- **What to do**
Find the string "have" in the records and copy each line where it occurs.
Recorded data: Begin
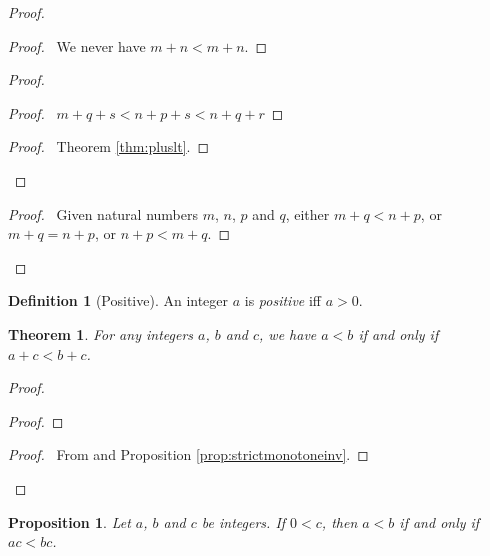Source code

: \documentclass{book}
\let\qed\relax
\newtheorem{prop}[ax]{Proposition}
\newtheorem{thm}[ax]{Theorem}
\theoremstyle{definition}
\newtheorem{df}[ax]{Definition}
\begin{document}
\begin{proof}
	\pf
	\begin{proof}
		\pf\ We never have $m + n < m + n$.
	\end{proof}
	\begin{proof}
		\begin{proof}
			\pf\ $m + q + s < n + p + s < n + q + r$
		\end{proof}
		\begin{proof}
			\pf\ Theorem \ref{thm:pluslt}.
		\end{proof}
	\end{proof}
	\begin{proof}
		\pf\ Given natural numbers $m$, $n$, $p$ and $q$, either $m +q < n + p$, or $m + q = n + p$, or $n + p < m + q$.
	\end{proof}
	\qed
\end{proof}

\begin{df}[Positive]
An integer $a$ is \emph{positive} iff $a > 0$.
\end{df}

\begin{thm}
For any integers $a$, $b$ and $c$, we have $a < b$ if and only if $a + c < b + c$.
\end{thm}

\begin{proof}
\pf
{}
\begin{proof}
\end{proof}
\begin{proof}
	\pf\ From  and Proposition \ref{prop:strictmonotoneinv}.
\end{proof}
\qed
\end{proof}

\begin{prop}
Let $a$, $b$ and $c$ be integers. If $0 < c$, then $a < b$ if and only if $ac < bc$.
\end{prop}
\end{document}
Recorded data: End
- **Exercise solution**
		\pf\ We never have $m + n < m + n$.
For any integers $a$, $b$ and $c$, we have $a < b$ if and only if $a + c < b + c$.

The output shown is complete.